今回も文フリでお迎えした18冊の感想をつづっていこうと思います。前回はこちら▼

文学フリマにはじめて出店してきました。けれどもやっぱり、文フリの楽しさと言ったら気になる御本をたくさんお迎えすることではありませんか。ほかの場所では簡単に手に入らない本こそ、たくさん手に入れるチャンス。今回は18冊も購入していました。

今日も5冊分の感想を書いてみます。いやはや、読めてよかった、出会えてよかった本ばかりです。



『夢で会えなくてほんとうによかった』無限さん

Xで見かけた書影が気になって真っ先に買った本。おつかいを頼んだ同居人が、「二人目のお客さんだったらしくて喜んでもらえた」と申しており、自ブースの手伝いよりも優先しておつかいをお願いしたかいがあった!と勝手に喜んだのでした。

さて、恋愛にまつわる3作を読んで、どうやら私はしっかり無限さんのファンになりました。女性が内包する、あるいは複雑な環境で直面してしまう痛みや汚さのようなものの描写があまりにも鮮明で息が詰まります。でも、自分の中にもこういう感情があると見つけてしまうことがあり、救いと救われなさのバランスがちょうどコップに表面張力な物語でした。


『対岸へ渡ってしまう前に』うすいはるかさん

エジプト旅行のおとも

文フリの前日にするりと情報が舞い込んできて、なぜかそこで欲しい、買おうと即決した一冊です。
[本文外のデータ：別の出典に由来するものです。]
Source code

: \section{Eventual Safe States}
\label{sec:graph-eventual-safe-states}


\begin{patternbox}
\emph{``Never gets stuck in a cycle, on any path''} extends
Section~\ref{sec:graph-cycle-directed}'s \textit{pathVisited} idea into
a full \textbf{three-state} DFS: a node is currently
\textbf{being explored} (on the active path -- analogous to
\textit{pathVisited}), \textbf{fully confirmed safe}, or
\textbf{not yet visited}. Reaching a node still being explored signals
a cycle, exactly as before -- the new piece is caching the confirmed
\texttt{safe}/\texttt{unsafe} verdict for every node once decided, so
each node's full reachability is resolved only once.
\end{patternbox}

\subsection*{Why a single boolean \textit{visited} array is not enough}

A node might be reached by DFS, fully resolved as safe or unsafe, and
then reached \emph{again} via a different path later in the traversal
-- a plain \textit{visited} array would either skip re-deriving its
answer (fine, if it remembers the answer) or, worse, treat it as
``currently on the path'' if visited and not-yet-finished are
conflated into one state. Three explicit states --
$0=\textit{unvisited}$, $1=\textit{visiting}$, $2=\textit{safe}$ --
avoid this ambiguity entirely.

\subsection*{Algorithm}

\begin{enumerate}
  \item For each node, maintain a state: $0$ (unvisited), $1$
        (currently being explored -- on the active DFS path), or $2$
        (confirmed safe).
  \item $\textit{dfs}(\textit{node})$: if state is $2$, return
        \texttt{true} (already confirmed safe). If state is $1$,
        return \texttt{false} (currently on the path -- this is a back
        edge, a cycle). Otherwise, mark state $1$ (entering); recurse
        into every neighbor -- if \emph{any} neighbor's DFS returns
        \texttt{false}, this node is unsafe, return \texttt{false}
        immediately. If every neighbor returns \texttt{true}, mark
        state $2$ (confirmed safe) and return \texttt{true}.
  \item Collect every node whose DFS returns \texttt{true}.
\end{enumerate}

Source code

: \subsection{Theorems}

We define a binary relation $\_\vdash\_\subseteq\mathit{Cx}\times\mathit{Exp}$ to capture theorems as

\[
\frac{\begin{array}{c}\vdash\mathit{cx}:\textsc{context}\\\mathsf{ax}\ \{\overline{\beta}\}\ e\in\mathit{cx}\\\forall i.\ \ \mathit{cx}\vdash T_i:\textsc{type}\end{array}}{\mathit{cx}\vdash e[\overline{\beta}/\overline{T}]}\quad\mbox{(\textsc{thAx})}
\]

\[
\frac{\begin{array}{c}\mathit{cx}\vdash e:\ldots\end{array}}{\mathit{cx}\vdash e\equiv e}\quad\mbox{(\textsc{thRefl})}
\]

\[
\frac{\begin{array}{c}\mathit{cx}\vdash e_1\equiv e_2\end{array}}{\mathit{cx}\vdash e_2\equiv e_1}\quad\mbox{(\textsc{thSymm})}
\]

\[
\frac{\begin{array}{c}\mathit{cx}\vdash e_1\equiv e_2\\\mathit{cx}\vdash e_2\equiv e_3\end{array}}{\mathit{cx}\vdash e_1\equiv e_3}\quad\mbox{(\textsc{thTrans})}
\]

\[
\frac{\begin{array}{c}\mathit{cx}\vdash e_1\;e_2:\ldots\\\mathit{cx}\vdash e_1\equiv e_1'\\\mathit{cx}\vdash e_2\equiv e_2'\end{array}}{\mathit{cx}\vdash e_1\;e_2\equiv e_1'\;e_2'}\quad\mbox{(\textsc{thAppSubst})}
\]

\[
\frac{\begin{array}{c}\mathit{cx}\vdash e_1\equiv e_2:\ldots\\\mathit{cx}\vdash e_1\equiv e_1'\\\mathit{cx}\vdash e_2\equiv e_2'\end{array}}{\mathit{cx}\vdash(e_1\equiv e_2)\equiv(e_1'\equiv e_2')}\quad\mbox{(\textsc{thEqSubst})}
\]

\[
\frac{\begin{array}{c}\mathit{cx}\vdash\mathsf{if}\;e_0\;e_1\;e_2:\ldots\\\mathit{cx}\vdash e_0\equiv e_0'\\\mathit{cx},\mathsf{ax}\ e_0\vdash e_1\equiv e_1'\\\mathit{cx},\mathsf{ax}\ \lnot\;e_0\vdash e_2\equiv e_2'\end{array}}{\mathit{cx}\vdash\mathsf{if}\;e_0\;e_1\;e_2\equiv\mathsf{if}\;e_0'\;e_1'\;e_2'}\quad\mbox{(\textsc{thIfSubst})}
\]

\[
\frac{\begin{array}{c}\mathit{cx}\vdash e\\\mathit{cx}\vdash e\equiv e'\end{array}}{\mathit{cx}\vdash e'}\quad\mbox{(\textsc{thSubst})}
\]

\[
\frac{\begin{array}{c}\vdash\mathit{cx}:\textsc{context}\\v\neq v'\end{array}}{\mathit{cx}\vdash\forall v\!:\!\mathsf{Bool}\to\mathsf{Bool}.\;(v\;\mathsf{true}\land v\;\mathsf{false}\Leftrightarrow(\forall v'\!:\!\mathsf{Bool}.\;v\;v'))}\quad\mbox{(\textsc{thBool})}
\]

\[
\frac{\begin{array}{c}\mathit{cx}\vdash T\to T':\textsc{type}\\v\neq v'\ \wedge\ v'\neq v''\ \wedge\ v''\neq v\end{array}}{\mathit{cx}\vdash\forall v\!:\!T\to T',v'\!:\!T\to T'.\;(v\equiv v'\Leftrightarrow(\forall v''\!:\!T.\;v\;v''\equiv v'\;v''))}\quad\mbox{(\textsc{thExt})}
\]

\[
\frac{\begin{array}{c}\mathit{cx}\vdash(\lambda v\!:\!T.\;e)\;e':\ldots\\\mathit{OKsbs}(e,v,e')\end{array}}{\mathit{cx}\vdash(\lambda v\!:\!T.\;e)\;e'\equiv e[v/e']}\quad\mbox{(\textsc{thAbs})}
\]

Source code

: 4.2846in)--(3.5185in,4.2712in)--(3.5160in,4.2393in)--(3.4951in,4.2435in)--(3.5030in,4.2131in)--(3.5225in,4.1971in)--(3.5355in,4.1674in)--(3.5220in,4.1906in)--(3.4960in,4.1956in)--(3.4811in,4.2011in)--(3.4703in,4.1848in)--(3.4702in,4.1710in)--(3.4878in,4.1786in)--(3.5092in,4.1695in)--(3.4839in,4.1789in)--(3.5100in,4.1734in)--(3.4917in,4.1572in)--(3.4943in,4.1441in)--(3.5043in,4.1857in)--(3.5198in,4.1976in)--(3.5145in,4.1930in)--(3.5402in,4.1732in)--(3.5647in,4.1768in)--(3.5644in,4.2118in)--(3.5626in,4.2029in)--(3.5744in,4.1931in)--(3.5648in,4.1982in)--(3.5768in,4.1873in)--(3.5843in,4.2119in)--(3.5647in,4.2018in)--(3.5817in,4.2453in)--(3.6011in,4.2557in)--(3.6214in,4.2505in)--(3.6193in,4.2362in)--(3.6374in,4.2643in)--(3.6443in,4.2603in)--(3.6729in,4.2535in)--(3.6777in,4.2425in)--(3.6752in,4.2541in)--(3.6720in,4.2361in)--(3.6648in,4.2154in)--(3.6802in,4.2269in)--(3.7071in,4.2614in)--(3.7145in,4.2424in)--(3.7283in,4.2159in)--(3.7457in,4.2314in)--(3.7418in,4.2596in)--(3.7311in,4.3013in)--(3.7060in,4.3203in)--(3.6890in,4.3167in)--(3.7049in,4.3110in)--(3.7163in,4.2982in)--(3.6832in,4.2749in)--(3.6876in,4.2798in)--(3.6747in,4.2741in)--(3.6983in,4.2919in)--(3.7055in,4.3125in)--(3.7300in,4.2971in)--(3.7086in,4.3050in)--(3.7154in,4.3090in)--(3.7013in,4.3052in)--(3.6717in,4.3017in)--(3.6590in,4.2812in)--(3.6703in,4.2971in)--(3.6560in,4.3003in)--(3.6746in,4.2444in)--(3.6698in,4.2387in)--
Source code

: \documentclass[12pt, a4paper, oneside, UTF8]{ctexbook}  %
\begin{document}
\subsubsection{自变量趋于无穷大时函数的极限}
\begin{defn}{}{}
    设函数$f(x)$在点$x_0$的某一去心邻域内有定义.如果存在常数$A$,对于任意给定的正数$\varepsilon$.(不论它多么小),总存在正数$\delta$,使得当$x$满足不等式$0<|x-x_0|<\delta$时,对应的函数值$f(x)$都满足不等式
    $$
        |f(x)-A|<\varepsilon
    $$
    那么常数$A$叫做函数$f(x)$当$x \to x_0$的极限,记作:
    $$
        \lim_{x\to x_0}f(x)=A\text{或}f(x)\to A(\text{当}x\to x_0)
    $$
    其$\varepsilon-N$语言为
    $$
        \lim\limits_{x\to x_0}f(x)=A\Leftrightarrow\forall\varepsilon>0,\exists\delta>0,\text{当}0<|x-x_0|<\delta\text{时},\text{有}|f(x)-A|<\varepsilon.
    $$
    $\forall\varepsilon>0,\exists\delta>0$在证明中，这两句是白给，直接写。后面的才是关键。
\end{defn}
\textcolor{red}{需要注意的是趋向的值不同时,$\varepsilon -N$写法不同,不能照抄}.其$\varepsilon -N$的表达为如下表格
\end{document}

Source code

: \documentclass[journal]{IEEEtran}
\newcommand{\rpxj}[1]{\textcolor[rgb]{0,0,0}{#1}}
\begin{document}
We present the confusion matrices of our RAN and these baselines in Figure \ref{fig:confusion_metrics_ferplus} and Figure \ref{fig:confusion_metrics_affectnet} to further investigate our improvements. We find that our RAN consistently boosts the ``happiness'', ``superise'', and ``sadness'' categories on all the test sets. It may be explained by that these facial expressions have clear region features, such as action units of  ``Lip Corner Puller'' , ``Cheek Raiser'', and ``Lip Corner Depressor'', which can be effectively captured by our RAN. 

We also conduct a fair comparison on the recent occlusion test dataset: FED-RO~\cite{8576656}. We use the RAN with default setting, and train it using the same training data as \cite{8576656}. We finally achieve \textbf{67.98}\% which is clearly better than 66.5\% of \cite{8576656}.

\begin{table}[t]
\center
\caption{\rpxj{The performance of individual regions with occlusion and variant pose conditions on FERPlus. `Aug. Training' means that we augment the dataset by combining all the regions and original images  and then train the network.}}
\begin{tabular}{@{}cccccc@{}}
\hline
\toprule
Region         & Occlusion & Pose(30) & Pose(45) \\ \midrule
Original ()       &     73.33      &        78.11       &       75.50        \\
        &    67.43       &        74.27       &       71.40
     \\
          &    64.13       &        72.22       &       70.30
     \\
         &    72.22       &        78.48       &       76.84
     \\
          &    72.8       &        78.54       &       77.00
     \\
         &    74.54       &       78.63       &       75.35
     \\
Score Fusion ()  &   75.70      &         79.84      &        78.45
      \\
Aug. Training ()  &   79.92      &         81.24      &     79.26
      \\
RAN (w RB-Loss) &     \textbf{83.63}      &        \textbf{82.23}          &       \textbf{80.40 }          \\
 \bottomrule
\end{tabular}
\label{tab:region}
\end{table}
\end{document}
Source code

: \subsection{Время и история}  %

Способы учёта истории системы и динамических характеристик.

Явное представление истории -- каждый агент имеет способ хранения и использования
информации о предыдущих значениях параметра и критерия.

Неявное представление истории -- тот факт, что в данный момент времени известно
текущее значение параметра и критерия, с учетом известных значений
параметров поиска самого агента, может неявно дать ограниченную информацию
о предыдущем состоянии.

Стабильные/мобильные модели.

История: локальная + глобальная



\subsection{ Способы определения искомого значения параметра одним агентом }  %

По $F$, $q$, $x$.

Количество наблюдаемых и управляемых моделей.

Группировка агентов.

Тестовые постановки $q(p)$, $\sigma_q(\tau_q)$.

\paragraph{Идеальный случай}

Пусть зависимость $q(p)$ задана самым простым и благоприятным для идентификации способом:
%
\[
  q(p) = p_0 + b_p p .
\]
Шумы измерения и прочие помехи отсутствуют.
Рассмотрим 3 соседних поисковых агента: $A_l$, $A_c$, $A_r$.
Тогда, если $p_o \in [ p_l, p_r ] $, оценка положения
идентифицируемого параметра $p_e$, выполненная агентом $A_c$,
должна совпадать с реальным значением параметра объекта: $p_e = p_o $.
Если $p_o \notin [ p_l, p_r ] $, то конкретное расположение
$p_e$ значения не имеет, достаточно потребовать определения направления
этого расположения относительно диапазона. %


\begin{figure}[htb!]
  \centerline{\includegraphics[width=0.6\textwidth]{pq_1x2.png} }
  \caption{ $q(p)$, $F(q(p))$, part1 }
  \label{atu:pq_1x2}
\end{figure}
うすいさんのことを前から存じていたわけではない認識で迎えた本でしたが、読み進めると、「なんて素敵なんだ」と前に思ったXの投稿をされていた人だったと知り、大きく納得。

世界を誠実に捉え、ていねいに切り取る繊細さのある人は、どこかで身近な世界、職場だったり家族だったり、との距離をしっかり守り、自己を閉じようとするという印象がありました。でもうすいさんの、文章の世界だけではなく、しっかりと人の世界にも生きている感じがとてもすきでした。心に留めておきたい言葉がたくさんあり、また読み返すと思います。ほかにもうすいさんの文章をたくさん読みたくなりました。


『カモを見てぶらさがる』田中青紗さん

こちらもエジプトについてきてもらいました

前回の文フリのあとからたくさん書影をお見かけし、ぜひとも今回はお迎えしたいと思っていたこちらのエッセイ。独特のイラストが目を引きます。そして、カモを見てぶらさがるというタイトル。ユニークだな~と思っていたのですが、まさか、本当に「カモをみてぶら下がる」とは!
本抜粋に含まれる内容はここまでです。